Another feature RV670 supports is 4-way CrossFire support. AMD refers to this as CrossFire X. With this feature, up to four RV670 cards can be used to run up to 8 monitors (AMD has a video of this up and running here on YouTube), or the cards can be connected together to deliver a performance improvements of much greater than 2X. AMD will even provide the ability to independently overclock all four cards.

CrossFire X

CrossFire supports independent overclocking

AMD will be providing a beta CrossFire X driver sometime next month, and we’ll see an official WHQL release by the end of January 2008.

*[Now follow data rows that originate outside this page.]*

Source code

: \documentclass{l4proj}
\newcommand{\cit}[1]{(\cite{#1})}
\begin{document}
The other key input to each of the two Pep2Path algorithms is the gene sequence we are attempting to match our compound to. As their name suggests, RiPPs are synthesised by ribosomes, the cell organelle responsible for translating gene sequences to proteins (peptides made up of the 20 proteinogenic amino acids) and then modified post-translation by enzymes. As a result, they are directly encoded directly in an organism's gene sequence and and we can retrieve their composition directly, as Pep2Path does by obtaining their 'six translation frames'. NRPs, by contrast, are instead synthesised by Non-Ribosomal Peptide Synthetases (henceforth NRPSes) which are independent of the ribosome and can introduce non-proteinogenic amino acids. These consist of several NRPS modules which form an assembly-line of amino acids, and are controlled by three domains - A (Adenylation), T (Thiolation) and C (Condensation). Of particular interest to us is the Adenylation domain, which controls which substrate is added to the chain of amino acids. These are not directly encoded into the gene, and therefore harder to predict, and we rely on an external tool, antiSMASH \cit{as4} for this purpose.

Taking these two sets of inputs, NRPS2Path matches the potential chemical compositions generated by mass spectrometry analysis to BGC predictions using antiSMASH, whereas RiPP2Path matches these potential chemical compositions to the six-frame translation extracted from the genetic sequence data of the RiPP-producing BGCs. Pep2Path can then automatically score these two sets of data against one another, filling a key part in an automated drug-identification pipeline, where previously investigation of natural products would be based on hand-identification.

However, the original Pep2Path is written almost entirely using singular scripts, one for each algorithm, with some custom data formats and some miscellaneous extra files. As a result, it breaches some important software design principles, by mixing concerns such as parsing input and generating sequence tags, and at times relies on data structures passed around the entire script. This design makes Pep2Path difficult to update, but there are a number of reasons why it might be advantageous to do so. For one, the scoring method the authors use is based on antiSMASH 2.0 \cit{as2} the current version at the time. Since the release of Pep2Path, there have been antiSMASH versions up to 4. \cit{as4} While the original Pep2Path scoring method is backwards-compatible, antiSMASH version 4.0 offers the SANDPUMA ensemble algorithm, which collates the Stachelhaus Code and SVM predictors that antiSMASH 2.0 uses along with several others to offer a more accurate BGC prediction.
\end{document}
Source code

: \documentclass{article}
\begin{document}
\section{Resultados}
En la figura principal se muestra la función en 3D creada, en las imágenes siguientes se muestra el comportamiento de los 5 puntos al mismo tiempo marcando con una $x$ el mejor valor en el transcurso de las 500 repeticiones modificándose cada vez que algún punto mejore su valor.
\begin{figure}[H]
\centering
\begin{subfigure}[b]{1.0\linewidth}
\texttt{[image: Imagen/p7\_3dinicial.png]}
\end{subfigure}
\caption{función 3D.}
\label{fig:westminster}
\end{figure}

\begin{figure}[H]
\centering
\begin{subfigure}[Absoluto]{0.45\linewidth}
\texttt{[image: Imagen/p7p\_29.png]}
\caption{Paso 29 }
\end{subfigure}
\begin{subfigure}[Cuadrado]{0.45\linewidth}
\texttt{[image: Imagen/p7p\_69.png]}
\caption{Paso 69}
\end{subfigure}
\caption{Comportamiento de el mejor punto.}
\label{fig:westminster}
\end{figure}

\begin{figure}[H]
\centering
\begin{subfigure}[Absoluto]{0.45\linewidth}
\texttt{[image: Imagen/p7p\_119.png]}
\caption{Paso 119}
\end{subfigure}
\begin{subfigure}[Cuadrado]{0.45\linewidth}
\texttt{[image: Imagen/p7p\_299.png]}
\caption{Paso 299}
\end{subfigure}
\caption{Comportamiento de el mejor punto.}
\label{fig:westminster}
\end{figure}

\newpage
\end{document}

How does RV670 stack up against G92?

The G92 GPU inside NVIDIA’s GeForce 8800 GT will be going head-to-head with the RV670 chip inside Radeon HD 3870/3850. As such, we’re sure many of you are curious to see how the two GPUs stack up against one another, as well as their predecessors. The following chart summarizes things nicely:

Mainstream GPU Comparison
	Radeon HD 3870	GeForce 8800 GT	Radeon HD 3850	GeForce 8600 GTS	Radeon HD 2600 XT
Core Clock Speed	777MHz	600MHz	670MHz	675MHz	800MHz
Stream Processor Clock Speed	777MHz	1.5GHz	670MHz	1.45GHz	800MHz
# of Stream Processors	320	112	320	32	120
Memory Clock	2.25GHz	1.8GHz	1.8GHz	1.0GHz	1.1GHz
Memory Interface	256-bit	256-bit	256-bit	256-bit	256-bit
Texture fill-rate (Gigatexels/sec)	12.4	33.6	10.7	10.8	6.4
Memory Bandwidth	72.0	57.6GB/sec	57.6GB/sec	32GB/sec	35.2GB/sec
Memory Size	512MB GDDR4	512MB GDDR3	256MB GDDR3	256MB GDDR3	256MB GDDR4
Board Power	105W	110W	95W	71W	74W
MSRP	$220	$250+	$179	$150	$150

Keep in mind that paper specs can often be deceiving, we saw this most recently with R600. With 320 stream processors, AMD clearly has more shading horsepower than NVIDIA on paper, although keep in mind that while NVIDIA has fewer shaders than AMD, they’re running significantly faster at 1.5GHz. NVIDIA’s GeForce 8800 GT also has more texturing horsepower than AMD. NVIDIA’s at a memory bandwidth disadvantage on paper, but also keep in mind that the GDDR4 memory used on the Radeon HD 3870 card runs at higher latencies than the GDDR3 used on the 8800 GT board.